Eat a biscuit realise how nice it is and eat the whole packet

my favorite singer is Bles Bridges 22/07/1947-24/03/2000

Look into your neighbor's house and halucinate someone watching back

Blow on your ice cream for no apparent reason before you eat it.

Look at my poop before flushing

i can't watch the t.v. unless the volume ends in a 0 or 5

when you are you a self flushing urinal/toilet you think it is a tiny camera and think someone is watching you so you rush to finish using the bathroom

When I'm alone with my pet, sometimes we just sit down and stare at each each other for a minute or two

on hot summer days when I exit the shower I only dry off my legs to the point where they aren't dripping but my leg hair is still wet.

Almost every time someone tells me something sad I have to fight the urge to grin.
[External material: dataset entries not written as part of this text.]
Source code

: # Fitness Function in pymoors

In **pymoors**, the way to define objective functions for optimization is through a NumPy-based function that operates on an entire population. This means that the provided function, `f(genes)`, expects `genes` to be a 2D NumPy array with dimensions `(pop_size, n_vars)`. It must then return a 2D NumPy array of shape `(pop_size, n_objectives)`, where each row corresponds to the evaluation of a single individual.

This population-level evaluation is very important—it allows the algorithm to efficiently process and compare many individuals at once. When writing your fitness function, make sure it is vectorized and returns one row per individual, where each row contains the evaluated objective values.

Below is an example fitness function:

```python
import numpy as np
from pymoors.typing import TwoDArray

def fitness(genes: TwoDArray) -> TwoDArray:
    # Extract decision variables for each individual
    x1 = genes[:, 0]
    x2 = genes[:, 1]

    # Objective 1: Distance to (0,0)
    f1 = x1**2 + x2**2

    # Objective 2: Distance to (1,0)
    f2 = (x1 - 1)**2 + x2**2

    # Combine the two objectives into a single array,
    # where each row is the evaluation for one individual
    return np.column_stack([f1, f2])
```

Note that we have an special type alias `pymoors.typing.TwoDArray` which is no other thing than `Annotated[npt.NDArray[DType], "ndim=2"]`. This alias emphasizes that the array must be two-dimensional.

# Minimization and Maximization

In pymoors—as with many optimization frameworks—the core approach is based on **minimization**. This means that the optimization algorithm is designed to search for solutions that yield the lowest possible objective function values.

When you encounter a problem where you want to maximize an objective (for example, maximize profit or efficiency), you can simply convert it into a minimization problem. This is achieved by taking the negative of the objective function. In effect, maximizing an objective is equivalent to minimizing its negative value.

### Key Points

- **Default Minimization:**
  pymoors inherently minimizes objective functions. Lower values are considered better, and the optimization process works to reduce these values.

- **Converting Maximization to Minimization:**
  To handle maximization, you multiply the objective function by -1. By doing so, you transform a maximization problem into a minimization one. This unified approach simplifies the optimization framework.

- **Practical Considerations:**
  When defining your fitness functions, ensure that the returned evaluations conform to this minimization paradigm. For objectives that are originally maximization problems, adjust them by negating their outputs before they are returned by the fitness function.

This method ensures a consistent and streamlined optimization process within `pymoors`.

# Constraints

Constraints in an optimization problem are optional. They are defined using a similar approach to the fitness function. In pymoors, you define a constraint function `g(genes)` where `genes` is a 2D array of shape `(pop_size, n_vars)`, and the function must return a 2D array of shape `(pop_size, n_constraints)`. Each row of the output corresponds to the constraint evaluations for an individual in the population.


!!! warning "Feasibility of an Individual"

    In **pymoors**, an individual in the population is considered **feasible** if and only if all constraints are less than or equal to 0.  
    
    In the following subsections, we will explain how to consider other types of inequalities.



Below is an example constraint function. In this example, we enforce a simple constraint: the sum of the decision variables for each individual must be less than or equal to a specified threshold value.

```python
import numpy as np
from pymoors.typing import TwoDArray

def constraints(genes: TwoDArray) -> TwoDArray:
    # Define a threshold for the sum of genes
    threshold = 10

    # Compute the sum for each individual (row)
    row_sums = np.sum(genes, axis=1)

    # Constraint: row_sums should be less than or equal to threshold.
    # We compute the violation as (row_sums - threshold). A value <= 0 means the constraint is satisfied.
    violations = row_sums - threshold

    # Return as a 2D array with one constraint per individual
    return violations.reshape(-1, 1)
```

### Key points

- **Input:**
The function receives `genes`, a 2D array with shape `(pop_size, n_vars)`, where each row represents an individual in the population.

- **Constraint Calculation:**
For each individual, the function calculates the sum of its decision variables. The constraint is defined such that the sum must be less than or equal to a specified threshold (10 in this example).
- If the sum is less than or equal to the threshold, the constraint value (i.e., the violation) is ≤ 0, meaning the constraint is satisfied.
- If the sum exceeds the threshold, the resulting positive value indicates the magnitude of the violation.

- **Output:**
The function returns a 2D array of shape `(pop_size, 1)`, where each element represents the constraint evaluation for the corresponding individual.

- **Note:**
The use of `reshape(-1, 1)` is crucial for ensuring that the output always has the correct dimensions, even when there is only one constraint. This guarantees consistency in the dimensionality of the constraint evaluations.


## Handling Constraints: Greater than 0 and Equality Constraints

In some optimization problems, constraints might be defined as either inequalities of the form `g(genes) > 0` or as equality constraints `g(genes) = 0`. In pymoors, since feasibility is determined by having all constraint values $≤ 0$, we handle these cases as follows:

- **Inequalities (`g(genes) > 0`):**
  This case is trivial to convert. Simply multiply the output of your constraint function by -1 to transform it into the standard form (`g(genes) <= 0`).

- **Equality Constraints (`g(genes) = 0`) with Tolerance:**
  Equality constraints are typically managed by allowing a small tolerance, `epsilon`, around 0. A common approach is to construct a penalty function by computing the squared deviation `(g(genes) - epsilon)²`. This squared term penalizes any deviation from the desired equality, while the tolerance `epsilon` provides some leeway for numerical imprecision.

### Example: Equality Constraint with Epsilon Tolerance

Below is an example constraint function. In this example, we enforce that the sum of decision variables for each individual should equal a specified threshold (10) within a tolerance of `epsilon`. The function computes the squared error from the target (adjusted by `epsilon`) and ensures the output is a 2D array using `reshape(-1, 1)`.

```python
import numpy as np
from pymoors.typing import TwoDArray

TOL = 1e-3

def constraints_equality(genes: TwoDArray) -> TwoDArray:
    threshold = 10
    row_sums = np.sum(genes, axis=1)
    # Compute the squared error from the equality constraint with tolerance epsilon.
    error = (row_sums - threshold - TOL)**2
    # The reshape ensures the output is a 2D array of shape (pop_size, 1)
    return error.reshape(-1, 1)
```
talking on the phone with somebody and then spending 10 minutes or so looking for your phone...

humiliating little girls

Stare off into space in the middle of a conversation

I hump my bed at night and pretend it's a hot model

Look at my poo before I flush it.

I never even met you! Why do you care who I'm talking to?

I sometimes go out of my way to make sure I have my iPhone with me in the bathroom while taking a poop.

Pee while setting down even if your a dude.

Still record on VHS tapes.

Sometimes if I am by myself at the house or in the car I will act completely insane and absurd. This usually involves me screaming incoherent babble, whole body twitching, making absurd faces and doing this thing where I bite my tongue and shake my head violently. If any normal person saw me they would either think I am having a seizure or currently possessed by Satan.

When sitting on the pot I whip and then I feel like I have to crap again.

After brushing my teeth I used to suck the water from it

Rubbing the corners of your lips on the side of your hand and smelling it.

as soon as i put some mint gum in my mouth, i sneeze countless times.

Things You Think Only You Do

A collection of things you think only you do. Go ahead and confess. You probably aren't the only one.